Total wall-clock for 3 small features: ~15 minutes. Two STATUS heartbeats per feature, zero attention required between them.

Want something bigger? The 12-feature minikv validation epic (an in-memory KV server with snapshots, expiry, and an admin CLI) ran end-to-end in ~87 minutes — 7-level DAG, four features touching the same server.js, zero stalls, zero merge conflicts, 119/119 tests green.

When NOT to use this

  • Single-PR changes. If the work fits in one PR, just open it. The workflow's overhead pays off starting at ~3 features.
  • Cross-repo work. One epic = one repo. For polyrepo changes, run parallel epics and coordinate via PRs.
  • Multi-user concurrent. Two humans on one epic branch is not supported — there's no locking on .pi/epics/<id>/. Coordinate via PR review or work on different epics.
  • Throwaway exploration. Spelunking, prototyping, "what if we tried…" — just run pi without ceremony.
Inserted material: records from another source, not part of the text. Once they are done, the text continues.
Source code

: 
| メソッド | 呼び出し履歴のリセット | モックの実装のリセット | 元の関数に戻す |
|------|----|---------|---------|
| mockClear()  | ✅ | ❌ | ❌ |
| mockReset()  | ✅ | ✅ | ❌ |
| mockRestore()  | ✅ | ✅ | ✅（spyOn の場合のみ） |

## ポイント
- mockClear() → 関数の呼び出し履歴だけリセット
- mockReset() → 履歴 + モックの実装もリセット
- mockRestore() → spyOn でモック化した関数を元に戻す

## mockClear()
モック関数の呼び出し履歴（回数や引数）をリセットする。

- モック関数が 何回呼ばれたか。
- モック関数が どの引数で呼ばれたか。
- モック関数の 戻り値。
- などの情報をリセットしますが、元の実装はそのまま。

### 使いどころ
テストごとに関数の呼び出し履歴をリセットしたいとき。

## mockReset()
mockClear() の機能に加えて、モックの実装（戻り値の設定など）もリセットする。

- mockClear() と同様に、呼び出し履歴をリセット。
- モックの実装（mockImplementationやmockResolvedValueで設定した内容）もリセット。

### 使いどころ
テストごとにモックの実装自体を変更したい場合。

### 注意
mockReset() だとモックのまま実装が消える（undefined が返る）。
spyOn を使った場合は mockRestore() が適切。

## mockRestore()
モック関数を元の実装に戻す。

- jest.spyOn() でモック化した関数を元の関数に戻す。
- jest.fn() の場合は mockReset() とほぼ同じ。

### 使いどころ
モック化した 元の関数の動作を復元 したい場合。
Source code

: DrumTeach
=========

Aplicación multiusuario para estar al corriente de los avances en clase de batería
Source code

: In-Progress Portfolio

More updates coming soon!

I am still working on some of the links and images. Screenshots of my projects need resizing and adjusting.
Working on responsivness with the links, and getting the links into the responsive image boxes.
Use this when you've decided to ship.

Table of contents


Install

From GitHub (recommended for v0.x)

# globally (writes to ~/.pi/agent/settings.json)
pi install git:github.com/shankar029/pi-epicflow

# or pin to a tag
pi install git:github.com/shankar029/pi-epicflow@v0.1.0

# or project-scope only (writes to ./.pi/settings.json)
pi install -l git:github.com/shankar029/pi-epicflow

What the install does

  1. Registers the skill (epic-feature-workflow) and prompt (/epic-run-auto) so pi loads them in any session.
  2. Runs install/postinstall.mjs which:
    • Copies feature-worker.md, feature-reviewer.md, and feature-planner.md into ~/.pi/agent/agents/ so pi-subagents can discover them.
    • Symlinks pi-epic-* and pi-feature-* from the package into ~/.local/bin so you can call them from any shell.
    • Auto-installs npm:pi-subagents (required for auto mode) and npm:pi-intercom (recommended) at the same scope you installed pi-epicflow — so the first /epic-run-auto doesn't have to stop and install them mid-run. Already-installed packages are detected and skipped. Set PI_EPICFLOW_NO_AUTOINSTALL_DEPS=1 to skip this step.
  3. Prints a hint if ~/.local/bin isn't on your PATH yet.
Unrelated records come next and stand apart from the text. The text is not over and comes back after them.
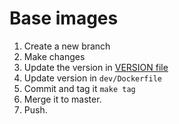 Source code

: 
Base images
===========

1. Create a new branch
1. Make changes
1. Update the version in [VERSION file](VERSION)
1. Update version in `dev/Dockerfile`
1. Commit and tag it `make tag`
1. Merge it to master.
1. Push.
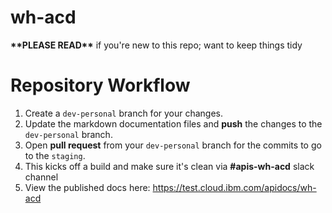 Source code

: # wh-acd

**\*\*PLEASE READ\*\*** if you're new to this repo; want to keep things tidy

# Repository Workflow

1. Create a `dev-personal` branch  for your changes.
2. Update the markdown documentation files and **push** the changes to the `dev-personal` branch.
3. Open **pull request** from your `dev-personal` branch for the commits to go to the `staging`.
4. This kicks off a build and make sure it's clean via **#apis-wh-acd** slack channel
5. View the published docs here: https://test.cloud.ibm.com/apidocs/wh-acd
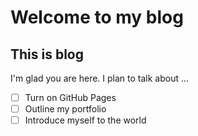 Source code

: # Welcome to my blog
## This is blog
I'm glad you are here. I plan to talk about ...
 - [ ] Turn on GitHub Pages
 - [ ] Outline my portfolio
 - [ ] Introduce myself to the world
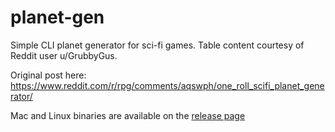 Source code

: # planet-gen

Simple CLI planet generator for sci-fi games. Table content courtesy of Reddit user u/GrubbyGus. 

Original post here: https://www.reddit.com/r/rpg/comments/aqswph/one_roll_scifi_planet_generator/

Mac and Linux binaries are available on the [release page](releases)
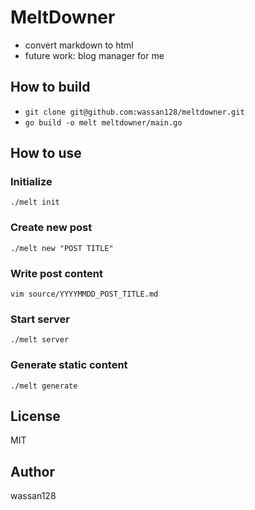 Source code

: # MeltDowner
* convert markdown to html
* future work: blog manager for me

## How to build
* `git clone git@github.com:wassan128/meltdowner.git`
* `go build -o melt meltdowner/main.go`

## How to use
### Initialize
`./melt init`

### Create new post
`./melt new "POST TITLE"`

### Write post content
`vim source/YYYYMMDD_POST_TITLE.md`

### Start server
`./melt server`

### Generate static content
`./melt generate`

## License
MIT

## Author
wassan128

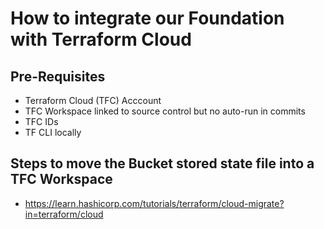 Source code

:# How to integrate our Foundation with Terraform Cloud

## Pre-Requisites

- Terraform Cloud (TFC) Acccount
- TFC Workspace linked to source control but no auto-run in commits
- TFC IDs
- TF CLI locally

## Steps to move the Bucket stored state file into a TFC Workspace

- https://learn.hashicorp.com/tutorials/terraform/cloud-migrate?in=terraform/cloud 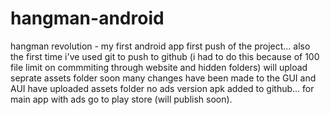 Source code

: # hangman-android
hangman revolution - my first android app
first push of the project... also the first time i've used git to push to github (i had to do this because of 100 file limit on commmiting through website and hidden folders)
will upload seprate assets folder soon
many changes have been made to the GUI and AUI
have uploaded assets folder
no ads version apk added to github... for main app with ads go to play store (will publish soon).
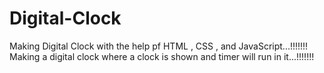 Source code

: # Digital-Clock
Making Digital Clock with the help pf HTML , CSS , and JavaScript...!!!!!!!    Making a digital clock where a clock is shown and timer will run in it...!!!!!!!
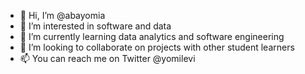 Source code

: - 👋 Hi, I’m @abayomia
- 👀 I’m interested in software and data
- 🌱 I’m currently learning data analytics and software engineering
- 💞️ I’m looking to collaborate on projects with other student learners
- 📫 You can reach me on Twitter @yomilevi

<!---
abayomia/abayomia is a ✨ special ✨ repository because its `README.md` (this file) appears on your GitHub profile.
You can click the Preview link to take a look at your changes.
--->
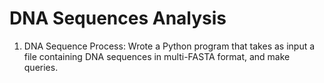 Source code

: # DNA Sequences Analysis

1. DNA Sequence Process: Wrote a Python program that takes as input a file containing DNA sequences in multi-FASTA format, and make queries.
All side-effects are idempotent and defensive — they never clobber your local edits; on conflict they write *.new siblings and warn. If the auto-install of pi-subagents/pi-intercom fails (offline, registry down, etc.) the pi-epicflow install itself still succeeds and prints the exact manual command.

Verify:

which pi-epic-init pi-feature-start pi-feature-complete   # all should resolve
ls ~/.pi/agent/agents/feature-*                            # 3 files: worker, reviewer, planner
pi list | grep -E 'pi-subagents|pi-intercom'               # both should appear

Skipping the auto-install of pi-subagents / pi-intercom

Auto mode needs pi-subagents; manual mode does not. If you only ever intend to drive the workflow from your shell (no /epic-run-auto), you can opt out of the auto-install:

PI_EPICFLOW_NO_AUTOINSTALL_DEPS=1 pi install git:github.com/shankar029/pi-epicflow

You can install them later by hand whenever you want auto mode:

pi install npm:pi-subagents
pi install npm:pi-intercom   # nicer in-chat prompts; optional but recommended

Quickstart — the three-command flow

From your repo, on the branch you want to PR into:

Using git worktree? If your repo uses a bare-clone + worktrees layout (e.g. created via mkrepo.sh), cd into the worktree subdir first — the outer bare-clone dir isn't a working tree. See docs/git-worktrees.md for the full walkthrough.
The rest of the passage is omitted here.